:: REQUIRED ACTION ::
Search the entries for the word "ground". Copy every line that holds it.
BEGIN GIVEN RECORDS
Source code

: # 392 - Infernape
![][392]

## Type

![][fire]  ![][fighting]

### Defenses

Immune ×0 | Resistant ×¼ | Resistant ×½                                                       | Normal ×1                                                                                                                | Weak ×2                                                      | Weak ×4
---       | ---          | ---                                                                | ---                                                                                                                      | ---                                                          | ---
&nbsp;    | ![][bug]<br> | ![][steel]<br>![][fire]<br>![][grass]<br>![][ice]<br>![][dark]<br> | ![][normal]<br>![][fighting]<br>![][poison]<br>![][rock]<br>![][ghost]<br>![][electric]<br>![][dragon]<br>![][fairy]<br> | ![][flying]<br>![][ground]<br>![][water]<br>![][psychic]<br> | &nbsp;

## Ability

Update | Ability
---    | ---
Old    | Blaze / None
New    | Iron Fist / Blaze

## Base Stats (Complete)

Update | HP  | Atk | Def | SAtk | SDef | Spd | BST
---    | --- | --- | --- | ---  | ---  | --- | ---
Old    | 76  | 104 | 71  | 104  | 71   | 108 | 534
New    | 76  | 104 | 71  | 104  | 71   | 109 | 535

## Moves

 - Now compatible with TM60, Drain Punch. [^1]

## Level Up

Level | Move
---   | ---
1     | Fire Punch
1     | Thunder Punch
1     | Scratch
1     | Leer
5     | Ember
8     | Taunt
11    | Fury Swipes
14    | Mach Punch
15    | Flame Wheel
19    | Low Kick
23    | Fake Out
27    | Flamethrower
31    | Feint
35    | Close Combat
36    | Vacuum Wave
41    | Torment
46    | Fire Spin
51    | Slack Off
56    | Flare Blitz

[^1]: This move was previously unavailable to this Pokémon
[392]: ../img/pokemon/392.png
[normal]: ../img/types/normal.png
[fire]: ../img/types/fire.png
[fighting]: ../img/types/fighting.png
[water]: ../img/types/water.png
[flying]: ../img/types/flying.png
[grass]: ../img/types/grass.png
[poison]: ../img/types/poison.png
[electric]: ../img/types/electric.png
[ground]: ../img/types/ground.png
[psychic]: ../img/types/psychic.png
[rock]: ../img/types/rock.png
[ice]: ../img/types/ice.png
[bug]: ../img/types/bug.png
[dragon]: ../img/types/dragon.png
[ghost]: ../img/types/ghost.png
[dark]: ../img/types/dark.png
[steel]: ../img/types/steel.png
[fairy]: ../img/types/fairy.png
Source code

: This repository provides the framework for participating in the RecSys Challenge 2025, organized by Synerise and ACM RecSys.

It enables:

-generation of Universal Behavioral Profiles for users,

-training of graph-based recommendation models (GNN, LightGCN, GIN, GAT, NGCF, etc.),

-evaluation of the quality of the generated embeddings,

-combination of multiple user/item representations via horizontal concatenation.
END GIVEN RECORDS
:: SOLUTION TO THIS EXERCISE ::
&nbsp;    | ![][bug]<br> | ![][steel]<br>![][fire]<br>![][grass]<br>![][ice]<br>![][dark]<br> | ![][normal]<br>![][fighting]<br>![][poison]<br>![][rock]<br>![][ghost]<br>![][electric]<br>![][dragon]<br>![][fairy]<br> | ![][flying]<br>![][ground]<br>![][water]<br>![][psychic]<br> | &nbsp;
[ground]: ../img/types/ground.png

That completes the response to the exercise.